これにより、錘側ガイドレール2L,2Rの表面上を転動して釣合錘1を前後左右に位置決めしつつその昇降を案内するガイドローラ組立体のうち、釣合錘1を左右方向に位置決めするガイドローラを装着するためのスペースを確保することができない。
【0007】
そこで本発明の目的は、上述した従来技術が有する問題点を解消し、その限られたスペース内にガイドローラを装着したエレベータの釣合錘を提供することにある。
【課題を解決するための手段】
【0008】
上記の課題を解決するための請求項1に記載した手段は、
左右一対の錘側ガイドレールに案内されて昇降する釣合錘であって、
錘を収納した錘本体と、
前記錘側ガイドレールの表面上を転動して前記錘本体を左右方向に位置決めする、前記錘本体に回転自在に支持された第1のガイドローラと、を備え、
前記第1のガイドローラは、少なくともその一部が前記錘本体の内側に位置するように配設されていることを特徴とする。
【0009】
すなわち、請求項1に記載したエレベータの釣合錘は、その錘本体を左右方向に位置決めする第1のガイドローラの少なくとも一部を錘本体の内側に配設する構造であるから、釣合錘を懸架するための錘側シーブとの干渉を回避しつつ、この第1のガイドローラを錘本体に装着することができる。
また、錘本体を左右方向に位置決めするためのガイドシューを無くすことができから、昇降に伴って発生する振動や騒音を低減することができる。
【0010】
また、請求項2に記載した手段は、請求項1に記載したエレベータの釣合錘において、 前記錘側ガイドレールは、その断面形状がL字形に形成されるとともに、その隣接する一対の内側側面が前記第1のガイドローラの外周部を前後方向に挟持するように配設されることを特徴とする。
【0011】
すなわち、請求項2に記載したエレベータの釣合錘においては、第1のガイドローラの外周部が、断面形状L字形の錘側ガイドレールのうち隣接する一対の内側側面の両方にまたがって転動する構造である。

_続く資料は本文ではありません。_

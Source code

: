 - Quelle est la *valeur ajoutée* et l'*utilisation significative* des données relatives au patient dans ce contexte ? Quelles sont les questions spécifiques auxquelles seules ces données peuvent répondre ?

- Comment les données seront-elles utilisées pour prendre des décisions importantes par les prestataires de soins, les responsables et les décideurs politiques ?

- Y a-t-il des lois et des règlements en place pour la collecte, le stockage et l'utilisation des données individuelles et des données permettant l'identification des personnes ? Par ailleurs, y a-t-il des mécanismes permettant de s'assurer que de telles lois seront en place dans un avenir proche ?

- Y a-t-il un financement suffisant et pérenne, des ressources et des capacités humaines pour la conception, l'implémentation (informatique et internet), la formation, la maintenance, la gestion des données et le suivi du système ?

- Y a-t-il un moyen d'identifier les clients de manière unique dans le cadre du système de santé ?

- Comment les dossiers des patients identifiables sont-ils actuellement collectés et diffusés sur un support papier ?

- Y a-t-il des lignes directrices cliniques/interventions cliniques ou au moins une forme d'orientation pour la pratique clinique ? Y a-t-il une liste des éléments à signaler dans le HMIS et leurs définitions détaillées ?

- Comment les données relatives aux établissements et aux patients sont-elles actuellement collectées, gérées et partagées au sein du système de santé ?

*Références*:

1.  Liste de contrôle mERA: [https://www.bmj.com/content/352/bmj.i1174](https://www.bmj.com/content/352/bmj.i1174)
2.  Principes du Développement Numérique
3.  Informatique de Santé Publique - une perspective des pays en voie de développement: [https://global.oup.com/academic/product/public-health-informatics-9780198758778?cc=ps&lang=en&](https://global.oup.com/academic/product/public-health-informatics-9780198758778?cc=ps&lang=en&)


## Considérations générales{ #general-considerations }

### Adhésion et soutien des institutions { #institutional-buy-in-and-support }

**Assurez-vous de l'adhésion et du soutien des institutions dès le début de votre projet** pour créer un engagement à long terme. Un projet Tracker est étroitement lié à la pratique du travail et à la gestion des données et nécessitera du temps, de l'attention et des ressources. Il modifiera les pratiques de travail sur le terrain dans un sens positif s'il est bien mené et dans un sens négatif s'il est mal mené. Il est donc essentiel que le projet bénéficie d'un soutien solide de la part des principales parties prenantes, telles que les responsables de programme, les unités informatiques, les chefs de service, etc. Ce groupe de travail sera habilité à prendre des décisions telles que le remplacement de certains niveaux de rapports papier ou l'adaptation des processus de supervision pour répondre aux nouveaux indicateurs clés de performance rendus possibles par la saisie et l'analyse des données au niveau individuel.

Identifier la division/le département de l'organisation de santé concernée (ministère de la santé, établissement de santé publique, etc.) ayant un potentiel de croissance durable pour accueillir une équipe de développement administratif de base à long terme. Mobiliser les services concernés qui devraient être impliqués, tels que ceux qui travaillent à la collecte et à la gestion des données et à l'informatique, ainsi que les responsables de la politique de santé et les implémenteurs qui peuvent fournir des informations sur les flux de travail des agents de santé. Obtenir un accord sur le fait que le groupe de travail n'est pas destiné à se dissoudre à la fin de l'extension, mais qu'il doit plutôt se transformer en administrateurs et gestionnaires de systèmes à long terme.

これにより、第1のガイドローラによって釣合錘を左右方向および前後方向に位置決めすることができるから、釣合錘を前後方向に位置決めするための追加のガイドローラが不要となり、釣合錘の限られたスペース内に第1のガイドローラを容易に装着することができる。
【0012】
また、請求項3に記載した手段は、請求項1に記載したエレベータの釣合錘において、
前記錘側ガイドレールの断面形状がコ字形に形成されるとともに、
前記錘側ガイドレールの表面上を転動して前記錘本体を前後方向に位置決めする、前記錘本体に回転自在に支持された第2のガイドローラをさらに備え、
前記第1および第2のガイドローラが、前記錘側ガイドレールのうち互いに平行に左右方向に延びる一対の内側側面の間の空間内に配置されていることを特徴とする。
【0013】
すなわち、請求項3に記載したエレベータの釣合錘は、断面形状コ字形の錘側ガイドレールの内側空間内に第1および第2のガイドローラを配設する構造である。

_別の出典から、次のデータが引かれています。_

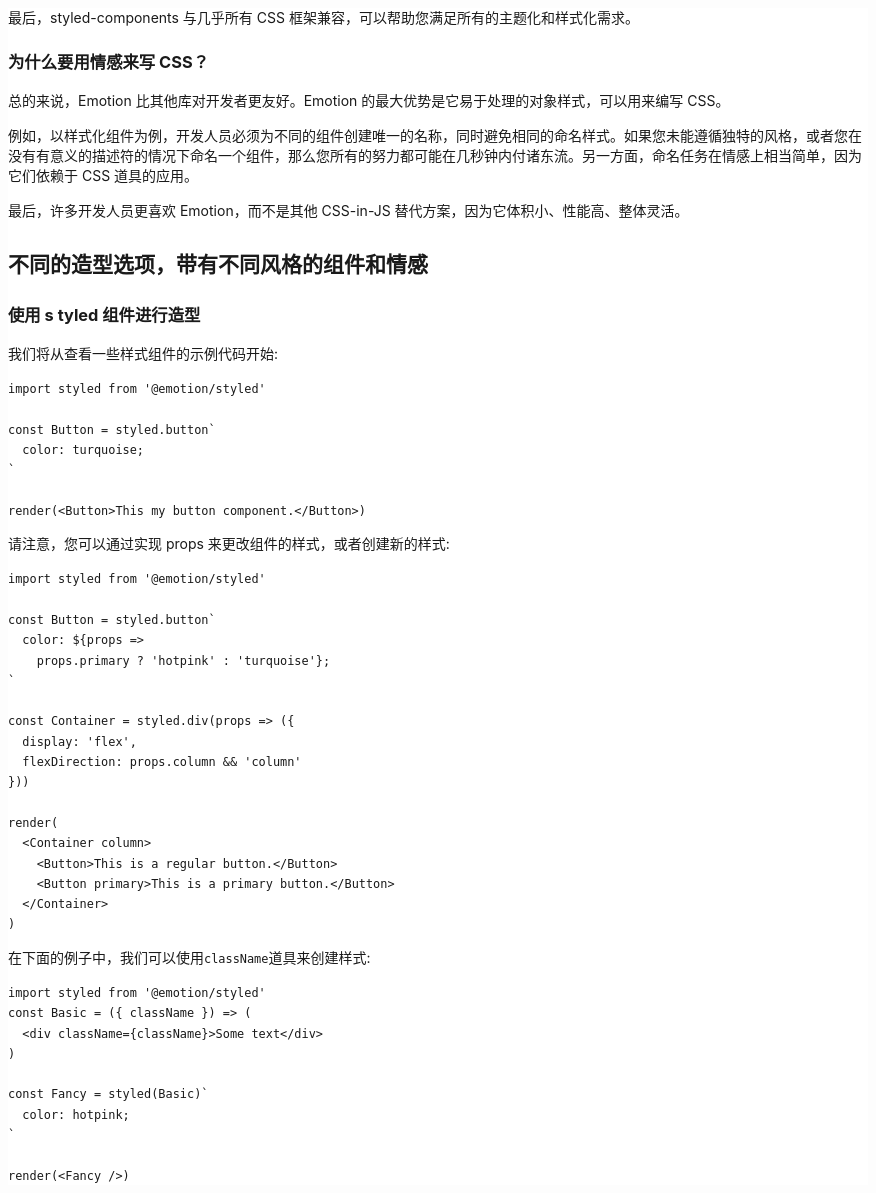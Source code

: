 最后，styled-components 与几乎所有 CSS 框架兼容，可以帮助您满足所有的主题化和样式化需求。

### 为什么要用情感来写 CSS？

总的来说，Emotion 比其他库对开发者更友好。Emotion 的最大优势是它易于处理的对象样式，可以用来编写 CSS。

例如，以样式化组件为例，开发人员必须为不同的组件创建唯一的名称，同时避免相同的命名样式。如果您未能遵循独特的风格，或者您在没有有意义的描述符的情况下命名一个组件，那么您所有的努力都可能在几秒钟内付诸东流。另一方面，命名任务在情感上相当简单，因为它们依赖于 CSS 道具的应用。

最后，许多开发人员更喜欢 Emotion，而不是其他 CSS-in-JS 替代方案，因为它体积小、性能高、整体灵活。

## 不同的造型选项，带有不同风格的组件和情感

### **使用** **s** tyled 组件进行造型

我们将从查看一些样式组件的示例代码开始:

```
import styled from '@emotion/styled'

const Button = styled.button`
  color: turquoise;
`

render(<Button>This my button component.</Button>)

```

请注意，您可以通过实现 props 来更改组件的样式，或者创建新的样式:

```
import styled from '@emotion/styled'

const Button = styled.button`
  color: ${props =>
    props.primary ? 'hotpink' : 'turquoise'};
`

const Container = styled.div(props => ({
  display: 'flex',
  flexDirection: props.column && 'column'
}))

render(
  <Container column>
    <Button>This is a regular button.</Button>
    <Button primary>This is a primary button.</Button>
  </Container>
)

```

在下面的例子中，我们可以使用`className`道具来创建样式:

```
import styled from '@emotion/styled'
const Basic = ({ className }) => (
  <div className={className}>Some text</div>
)

const Fancy = styled(Basic)`
  color: hotpink;
`

render(<Fancy />)

```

これにより、錘本体を前後方向に位置決めするための一対の第2のガイドローラを前後方向に並べて配置する構造に比較して、第2のガイドローラを配設するために必要な前後方向のスペースを大幅に縮小させることができるから、釣合錘の限られたスペース内にガイドローラを装着することが可能となる。
このとき、上下一対の第2のガイドローラを前後方向にオフセットして配設し、一方の第2のガイドローラが錘側ガイドレールの一方の内側側面上を転動し、他方の第2のガイドローラが他方の内側側面上を転動するように構成することにより、錘本体を前後方向に変位させることなく滑らかに昇降させることができる。
【0014】
また、請求項4に記載した手段は、請求項3に記載したエレベータの釣合錘において、
前記第2のガイドローラは、前記一対の内側側面の前後方向の間隔よりもわずかに小さい外径を有していることを特徴とする。
【0015】
すなわち、請求項4に記載したエレベータの釣合錘においては、断面形状コ字形の錘側ガイドレールの内側空間内に配設した単一の第2のガイドローラが、錘側ガイドレールの互いに平行に左右方向に延びる前後一対の内側側面のいずれかに接触しながら錘本体を前後方向に位置決めする構造である。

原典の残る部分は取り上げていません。